Task details – The entries shown here must be retyped in full, with no pictures included.
━━ Recorded information ━━
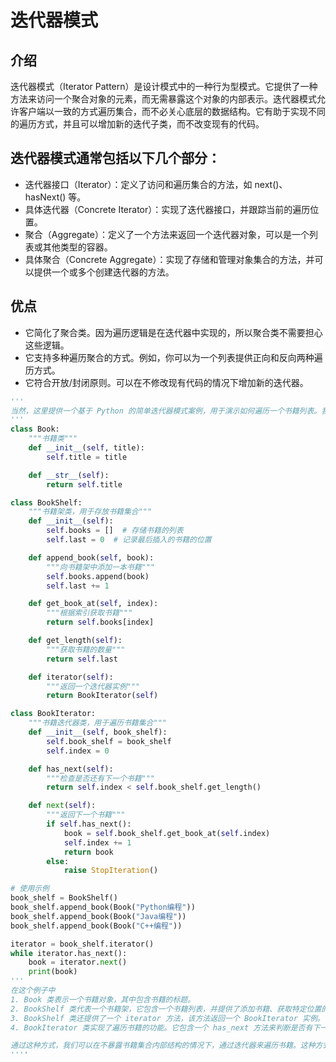 # 迭代器模式

## 介绍
迭代器模式（Iterator Pattern）是设计模式中的一种行为型模式。它提供了一种方法来访问一个聚合对象的元素，而无需暴露这个对象的内部表示。迭代器模式允许客户端以一致的方式遍历集合，而不必关心底层的数据结构。它有助于实现不同的遍历方式，并且可以增加新的迭代子类，而不改变现有的代码。

## 迭代器模式通常包括以下几个部分：
- 迭代器接口（Iterator）：定义了访问和遍历集合的方法，如 next()、hasNext() 等。
- 具体迭代器（Concrete Iterator）：实现了迭代器接口，并跟踪当前的遍历位置。
- 聚合（Aggregate）：定义了一个方法来返回一个迭代器对象，可以是一个列表或其他类型的容器。
- 具体聚合（Concrete Aggregate）：实现了存储和管理对象集合的方法，并可以提供一个或多个创建迭代器的方法。

## 优点

- 它简化了聚合类。因为遍历逻辑是在迭代器中实现的，所以聚合类不需要担心这些逻辑。
- 它支持多种遍历聚合的方式。例如，你可以为一个列表提供正向和反向两种遍历方式。
- 它符合开放/封闭原则。可以在不修改现有代码的情况下增加新的迭代器。
```python
'''
当然，这里提供一个基于 Python 的简单迭代器模式案例，用于演示如何遍历一个书籍列表。我们将定义一个书籍集合类 (BookShelf) 和一个书籍迭代器类 (BookIterator)，这样可以不暴露书籍集合的内部结构，同时提供一种遍历书籍的方式。
'''
class Book:
    """书籍类"""
    def __init__(self, title):
        self.title = title

    def __str__(self):
        return self.title

class BookShelf:
    """书籍架类，用于存放书籍集合"""
    def __init__(self):
        self.books = []  # 存储书籍的列表
        self.last = 0  # 记录最后插入的书籍的位置

    def append_book(self, book):
        """向书籍架中添加一本书籍"""
        self.books.append(book)
        self.last += 1

    def get_book_at(self, index):
        """根据索引获取书籍"""
        return self.books[index]

    def get_length(self):
        """获取书籍的数量"""
        return self.last

    def iterator(self):
        """返回一个迭代器实例"""
        return BookIterator(self)

class BookIterator:
    """书籍迭代器类，用于遍历书籍集合"""
    def __init__(self, book_shelf):
        self.book_shelf = book_shelf
        self.index = 0

    def has_next(self):
        """检查是否还有下一个书籍"""
        return self.index < self.book_shelf.get_length()

    def next(self):
        """返回下一个书籍"""
        if self.has_next():
            book = self.book_shelf.get_book_at(self.index)
            self.index += 1
            return book
        else:
            raise StopIteration()

# 使用示例
book_shelf = BookShelf()
book_shelf.append_book(Book("Python编程"))
book_shelf.append_book(Book("Java编程"))
book_shelf.append_book(Book("C++编程"))

iterator = book_shelf.iterator()
while iterator.has_next():
    book = iterator.next()
    print(book)
'''
在这个例子中
1. Book 类表示一个书籍对象，其中包含书籍的标题。
2. BookShelf 类代表一个书籍架，它包含一个书籍列表，并提供了添加书籍、获取特定位置的书籍以及获取书籍数量的方法。
3. BookShelf 类还提供了一个 iterator 方法，该方法返回一个 BookIterator 实例。
4. BookIterator 类实现了遍历书籍的功能。它包含一个 has_next 方法来判断是否有下一个书籍，以及一个 next 方法来返回下一个书籍。

通过这种方式，我们可以在不暴露书籍集合内部结构的情况下，通过迭代器来遍历书籍。这种方式提高了代码的灵活性和可维护性。
''''
```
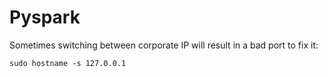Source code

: # Pyspark

Sometimes switching between corporate IP will result in a bad port to fix it:

```
sudo hostname -s 127.0.0.1
```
━━━
Result –
 # 迭代器模式

## 介绍
迭代器模式（Iterator Pattern）是设计模式中的一种行为型模式。它提供了一种方法来访问一个聚合对象的元素，而无需暴露这个对象的内部表示。迭代器模式允许客户端以一致的方式遍历集合，而不必关心底层的数据结构。它有助于实现不同的遍历方式，并且可以增加新的迭代子类，而不改变现有的代码。

## 迭代器模式通常包括以下几个部分：
- 迭代器接口（Iterator）：定义了访问和遍历集合的方法，如 next()、hasNext() 等。
- 具体迭代器（Concrete Iterator）：实现了迭代器接口，并跟踪当前的遍历位置。
- 聚合（Aggregate）：定义了一个方法来返回一个迭代器对象，可以是一个列表或其他类型的容器。
- 具体聚合（Concrete Aggregate）：实现了存储和管理对象集合的方法，并可以提供一个或多个创建迭代器的方法。

## 优点

- 它简化了聚合类。因为遍历逻辑是在迭代器中实现的，所以聚合类不需要担心这些逻辑。
- 它支持多种遍历聚合的方式。例如，你可以为一个列表提供正向和反向两种遍历方式。
- 它符合开放/封闭原则。可以在不修改现有代码的情况下增加新的迭代器。
```python
'''
当然，这里提供一个基于 Python 的简单迭代器模式案例，用于演示如何遍历一个书籍列表。我们将定义一个书籍集合类 (BookShelf) 和一个书籍迭代器类 (BookIterator)，这样可以不暴露书籍集合的内部结构，同时提供一种遍历书籍的方式。
'''
class Book:
    """书籍类"""
    def __init__(self, title):
        self.title = title

    def __str__(self):
        return self.title

class BookShelf:
    """书籍架类，用于存放书籍集合"""
    def __init__(self):
        self.books = []  # 存储书籍的列表
        self.last = 0  # 记录最后插入的书籍的位置

    def append_book(self, book):
        """向书籍架中添加一本书籍"""
        self.books.append(book)
        self.last += 1

    def get_book_at(self, index):
        """根据索引获取书籍"""
        return self.books[index]

    def get_length(self):
        """获取书籍的数量"""
        return self.last

    def iterator(self):
        """返回一个迭代器实例"""
        return BookIterator(self)

class BookIterator:
    """书籍迭代器类，用于遍历书籍集合"""
    def __init__(self, book_shelf):
        self.book_shelf = book_shelf
        self.index = 0

    def has_next(self):
        """检查是否还有下一个书籍"""
        return self.index < self.book_shelf.get_length()

    def next(self):
        """返回下一个书籍"""
        if self.has_next():
            book = self.book_shelf.get_book_at(self.index)
            self.index += 1
            return book
        else:
            raise StopIteration()

# 使用示例
book_shelf = BookShelf()
book_shelf.append_book(Book("Python编程"))
book_shelf.append_book(Book("Java编程"))
book_shelf.append_book(Book("C++编程"))

iterator = book_shelf.iterator()
while iterator.has_next():
    book = iterator.next()
    print(book)
'''
在这个例子中
1. Book 类表示一个书籍对象，其中包含书籍的标题。
2. BookShelf 类代表一个书籍架，它包含一个书籍列表，并提供了添加书籍、获取特定位置的书籍以及获取书籍数量的方法。
3. BookShelf 类还提供了一个 iterator 方法，该方法返回一个 BookIterator 实例。
4. BookIterator 类实现了遍历书籍的功能。它包含一个 has_next 方法来判断是否有下一个书籍，以及一个 next 方法来返回下一个书籍。

通过这种方式，我们可以在不暴露书籍集合内部结构的情况下，通过迭代器来遍历书籍。这种方式提高了代码的灵活性和可维护性。
''''
```
Source code

: # Pyspark

Sometimes switching between corporate IP will result in a bad port to fix it:

```
sudo hostname -s 127.0.0.1
```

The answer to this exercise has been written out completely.